* _Data for this exercise_
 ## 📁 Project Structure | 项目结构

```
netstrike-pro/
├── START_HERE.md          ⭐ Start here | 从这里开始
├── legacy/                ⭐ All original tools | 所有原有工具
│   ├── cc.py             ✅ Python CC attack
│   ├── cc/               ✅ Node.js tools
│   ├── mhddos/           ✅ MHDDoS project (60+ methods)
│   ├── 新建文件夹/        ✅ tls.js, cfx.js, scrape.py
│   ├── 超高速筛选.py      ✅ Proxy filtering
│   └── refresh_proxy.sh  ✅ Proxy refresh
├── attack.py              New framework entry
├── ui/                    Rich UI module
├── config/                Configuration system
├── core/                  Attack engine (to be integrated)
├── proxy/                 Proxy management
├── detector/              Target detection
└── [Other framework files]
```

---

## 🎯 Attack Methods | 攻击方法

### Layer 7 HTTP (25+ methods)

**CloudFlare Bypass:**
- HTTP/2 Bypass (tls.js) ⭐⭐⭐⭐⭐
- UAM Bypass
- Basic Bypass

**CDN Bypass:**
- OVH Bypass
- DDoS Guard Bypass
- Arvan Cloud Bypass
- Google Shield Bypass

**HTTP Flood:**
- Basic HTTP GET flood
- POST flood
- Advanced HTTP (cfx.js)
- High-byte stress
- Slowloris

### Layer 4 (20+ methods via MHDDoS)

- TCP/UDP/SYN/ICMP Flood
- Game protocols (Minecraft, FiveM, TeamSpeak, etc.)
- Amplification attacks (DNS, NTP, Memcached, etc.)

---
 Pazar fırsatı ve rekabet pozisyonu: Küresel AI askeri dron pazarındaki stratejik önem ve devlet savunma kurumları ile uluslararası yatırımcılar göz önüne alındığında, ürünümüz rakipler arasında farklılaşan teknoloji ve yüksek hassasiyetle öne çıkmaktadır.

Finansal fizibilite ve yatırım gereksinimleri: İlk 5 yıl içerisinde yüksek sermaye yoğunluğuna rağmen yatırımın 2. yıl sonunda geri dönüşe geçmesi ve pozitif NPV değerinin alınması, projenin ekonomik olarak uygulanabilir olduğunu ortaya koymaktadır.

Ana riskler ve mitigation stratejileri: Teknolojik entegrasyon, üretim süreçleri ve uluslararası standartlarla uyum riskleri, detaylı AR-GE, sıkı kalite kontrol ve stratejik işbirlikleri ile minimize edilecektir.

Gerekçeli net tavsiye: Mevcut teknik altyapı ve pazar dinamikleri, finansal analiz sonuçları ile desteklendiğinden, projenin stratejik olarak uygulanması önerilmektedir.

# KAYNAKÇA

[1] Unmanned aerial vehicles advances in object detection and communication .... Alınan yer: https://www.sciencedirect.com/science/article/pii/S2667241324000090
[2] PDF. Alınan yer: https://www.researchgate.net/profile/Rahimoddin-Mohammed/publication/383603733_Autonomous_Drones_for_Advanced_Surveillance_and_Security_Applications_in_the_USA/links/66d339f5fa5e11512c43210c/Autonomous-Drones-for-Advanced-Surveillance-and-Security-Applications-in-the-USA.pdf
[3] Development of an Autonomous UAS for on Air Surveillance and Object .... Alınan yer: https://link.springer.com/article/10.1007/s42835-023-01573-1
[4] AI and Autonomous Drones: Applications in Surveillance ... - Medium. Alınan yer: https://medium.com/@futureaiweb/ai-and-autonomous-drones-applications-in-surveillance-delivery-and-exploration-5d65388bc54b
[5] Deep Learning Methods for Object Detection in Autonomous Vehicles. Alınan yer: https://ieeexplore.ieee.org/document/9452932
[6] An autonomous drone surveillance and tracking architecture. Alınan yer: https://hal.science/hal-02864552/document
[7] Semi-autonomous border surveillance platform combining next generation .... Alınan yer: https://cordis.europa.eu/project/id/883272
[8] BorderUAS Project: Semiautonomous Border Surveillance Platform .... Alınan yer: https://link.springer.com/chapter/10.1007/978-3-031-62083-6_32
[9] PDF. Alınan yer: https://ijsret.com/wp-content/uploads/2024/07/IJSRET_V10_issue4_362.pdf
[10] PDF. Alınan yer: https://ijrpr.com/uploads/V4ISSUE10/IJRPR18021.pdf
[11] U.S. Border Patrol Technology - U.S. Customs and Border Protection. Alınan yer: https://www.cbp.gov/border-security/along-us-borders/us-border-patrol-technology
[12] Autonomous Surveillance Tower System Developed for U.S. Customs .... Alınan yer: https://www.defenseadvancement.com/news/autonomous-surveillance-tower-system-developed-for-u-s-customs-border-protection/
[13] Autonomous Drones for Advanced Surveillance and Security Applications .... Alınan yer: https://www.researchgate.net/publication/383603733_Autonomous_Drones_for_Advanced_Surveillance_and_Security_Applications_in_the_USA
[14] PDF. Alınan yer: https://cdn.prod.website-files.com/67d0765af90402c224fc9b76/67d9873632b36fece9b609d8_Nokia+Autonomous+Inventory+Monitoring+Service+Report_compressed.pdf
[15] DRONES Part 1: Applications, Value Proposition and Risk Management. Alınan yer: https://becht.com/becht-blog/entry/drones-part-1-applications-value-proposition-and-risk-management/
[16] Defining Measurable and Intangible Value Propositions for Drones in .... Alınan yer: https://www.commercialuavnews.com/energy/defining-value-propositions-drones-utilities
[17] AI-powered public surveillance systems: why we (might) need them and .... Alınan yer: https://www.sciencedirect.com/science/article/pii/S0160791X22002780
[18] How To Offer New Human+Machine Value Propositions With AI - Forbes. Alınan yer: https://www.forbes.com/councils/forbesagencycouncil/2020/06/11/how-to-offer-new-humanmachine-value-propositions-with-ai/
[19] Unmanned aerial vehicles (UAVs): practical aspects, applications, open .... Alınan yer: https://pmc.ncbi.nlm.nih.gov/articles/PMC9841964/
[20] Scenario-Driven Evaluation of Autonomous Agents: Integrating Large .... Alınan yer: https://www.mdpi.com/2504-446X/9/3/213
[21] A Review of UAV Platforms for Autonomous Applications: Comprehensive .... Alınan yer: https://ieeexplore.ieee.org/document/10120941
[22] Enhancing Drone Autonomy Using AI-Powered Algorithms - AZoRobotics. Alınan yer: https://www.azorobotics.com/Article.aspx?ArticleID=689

* _Work order_
Please say how many lines of the records contain the word "value", giving the number by itself.

* _Task solution_
3